Specify the reader's needs and your goals.

The depth of the explanation depends on the reader. A reader who already understands the concept may need only the generalization to be reminded of it.

Example

Using Jung's terminology, the sensing supervisor may be more attuned to details.

The reader who knows Jung's vocabulary will understand this statement immediately because the writer uses the reference to Jung and the word "sensing."

However, a reader who knows Jung's theories but might not understand that the sensing person is more attuned to detail may need more explanation:

Example

Using Jung's terminology, the sensing supervisor may be more attuned to details. The reason is that a person with a strong sensing style focuses on the senses, remembers details that come to the senses, and prefers to work with the sensed detail.

Finally, a reader who does not know Jung's typology at all may need even more detail.

Example

Using Jung's terminology, the sensing supervisor may be more attuned to details. Jung explained his conception of personality styles in his book, Psychological Types. The types describe tendencies people have to act in predictable ways. One of the types is the sensing type, and the style this person uses regularly is called the sensing style. The sensing type prefers to work with sensed detail: sights, sounds, and so on. This person is very good with details because he or she focuses on the senses and likes working with the details that come from them.

As a result, a supervisor who uses the sensing style more often may be more attuned to details.

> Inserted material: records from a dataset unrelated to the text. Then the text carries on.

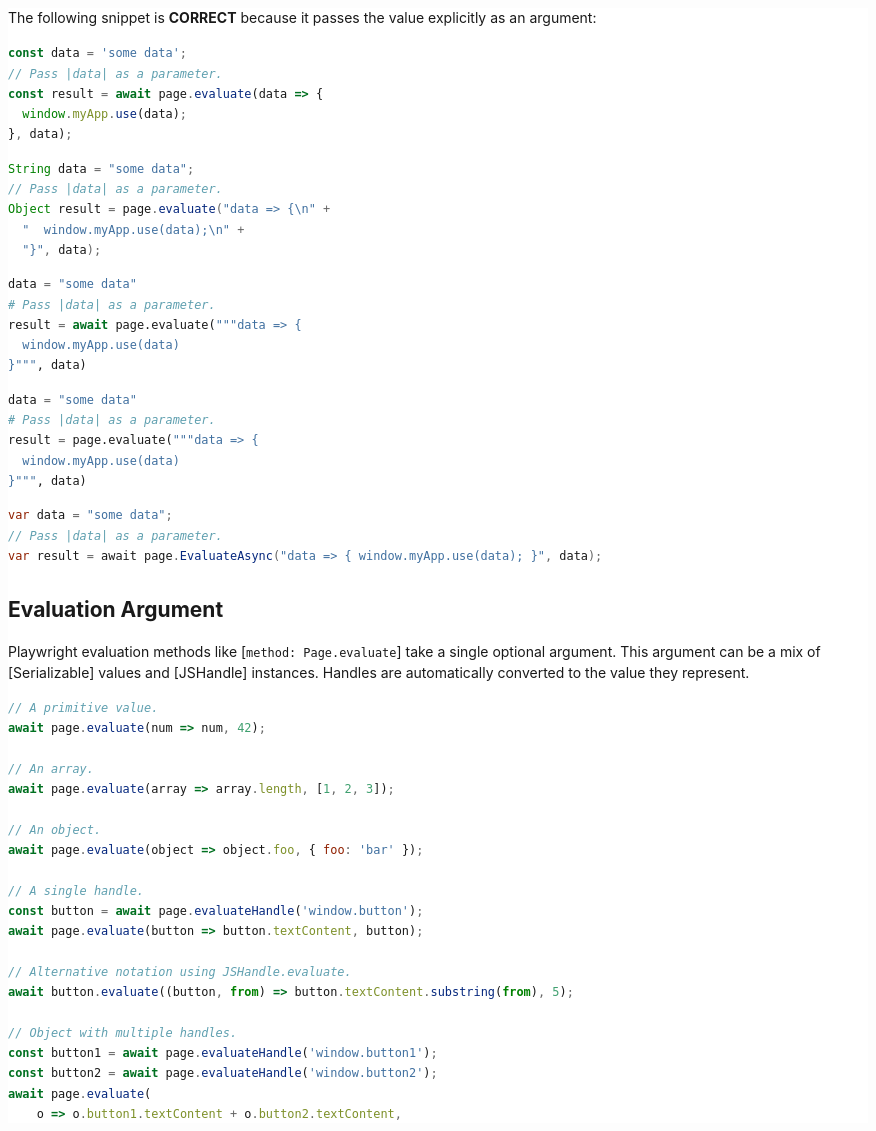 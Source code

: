 The following snippet is **CORRECT** because it passes the value explicitly as an argument:

```js
const data = 'some data';
// Pass |data| as a parameter.
const result = await page.evaluate(data => {
  window.myApp.use(data);
}, data);
```

```java
String data = "some data";
// Pass |data| as a parameter.
Object result = page.evaluate("data => {\n" +
  "  window.myApp.use(data);\n" +
  "}", data);
```

```python async
data = "some data"
# Pass |data| as a parameter.
result = await page.evaluate("""data => {
  window.myApp.use(data)
}""", data)
```

```python sync
data = "some data"
# Pass |data| as a parameter.
result = page.evaluate("""data => {
  window.myApp.use(data)
}""", data)
```

```csharp
var data = "some data";
// Pass |data| as a parameter.
var result = await page.EvaluateAsync("data => { window.myApp.use(data); }", data);
```

## Evaluation Argument

Playwright evaluation methods like [`method: Page.evaluate`] take a single optional argument. This argument can be a mix of [Serializable] values and [JSHandle] instances. Handles are automatically converted to the value they represent.

```js
// A primitive value.
await page.evaluate(num => num, 42);

// An array.
await page.evaluate(array => array.length, [1, 2, 3]);

// An object.
await page.evaluate(object => object.foo, { foo: 'bar' });

// A single handle.
const button = await page.evaluateHandle('window.button');
await page.evaluate(button => button.textContent, button);

// Alternative notation using JSHandle.evaluate.
await button.evaluate((button, from) => button.textContent.substring(from), 5);

// Object with multiple handles.
const button1 = await page.evaluateHandle('window.button1');
const button2 = await page.evaluateHandle('window.button2');
await page.evaluate(
    o => o.button1.textContent + o.button2.textContent,
```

This explanation begins with the general statement, "the sensing supervisor may be more attuned to details," and ends with it: "As a result, a supervisor who uses the sensing style more often may be more attuned to details." Between the statements, the writer explains that part of Jung's typology in detail. The profile of this explanation is "conclusion . . . support . . . conclusion."

Your report writing should be heavily influenced by your judgments about the type and depth of detail the reader needs to accomplish your goals. If you have too much detail for a knowledgeable reader, you may end up insulting him or her by appearing to be patronizing. If you have too little detail for the reader who doesn't understand the concepts, you may confuse the reader. If you don't have enough of the persuasive details to convince a reader you're trying to persuade, or enough of the rationales and evidence to provide a convincing case for the reader you're hoping will agree with your generalization, then your writing may fail to have the impact you want to have.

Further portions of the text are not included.